Linux Mint 20 on the Lenovo 14W

Linux Mint 20 on the Lenovo 14 W

Linux Mint recently released Linux Mint 20. I was eager to try the Cinnamon version of LM20 because I read that it came with fractional scaling built-in. You can catch up on why fractional scaling is so important to the Lenovo 14W here.

Last weekend, I installed the beta version of LM20 on the under[powered laptop. Fractional scaling was limited as the only options for the 14w were either 125% or 75%. 125% worked fine. I probably would have kept the LM20 beta on the 14W if it wasn’t for two other issues. The first issue was that for some reason there were two cursors on the screen at all times. One moved while the other just sat there in the middle of the screen. The other issue was performance. No matter what browser I used, I couldn’t run a YouTube video smoothly without dropping the resolution to below 480p.

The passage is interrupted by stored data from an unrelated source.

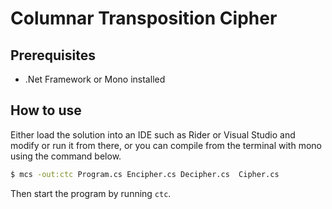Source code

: # Columnar Transposition Cipher

## Prerequisites
* .Net Framework or Mono installed

## How to use
Either load the solution into an IDE such as Rider or Visual Studio and modify or run it from there, or you can compile from the terminal with mono using the command below.
```bash
$ mcs -out:ctc Program.cs Encipher.cs Decipher.cs  Cipher.cs
```
Then start the program by running `ctc`.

This past week, Linux Mint released the final version of LM20 so I thought I’d give it another try. This time I didn’t have the cursor issue, however, fractional scaling was strangely not available.  The option was there but the button to enable it was greyed out. How is it I could enable fractional scaling on the beta but not the final version?

Anyway, this is not a criticism about Linux Mint. The Lenovo 14W is so underpowered and graphically limited I’m sure that LM20 works fine on normal computers.

That’s not to say there isn’t a Linux distro that works fine on the 14W. I was using KDE Neon since the KDE desktop does fractional scaling well. More recently I’ve been using Kubuntu 20.04. The main difference is that I couldn’t find a way on KDE Neon to play music files on the SD Card in the Clementine music player. Depending on your use case, either KDE-based distro should work fine. Just don’t expect to be streaming any video in 4K60.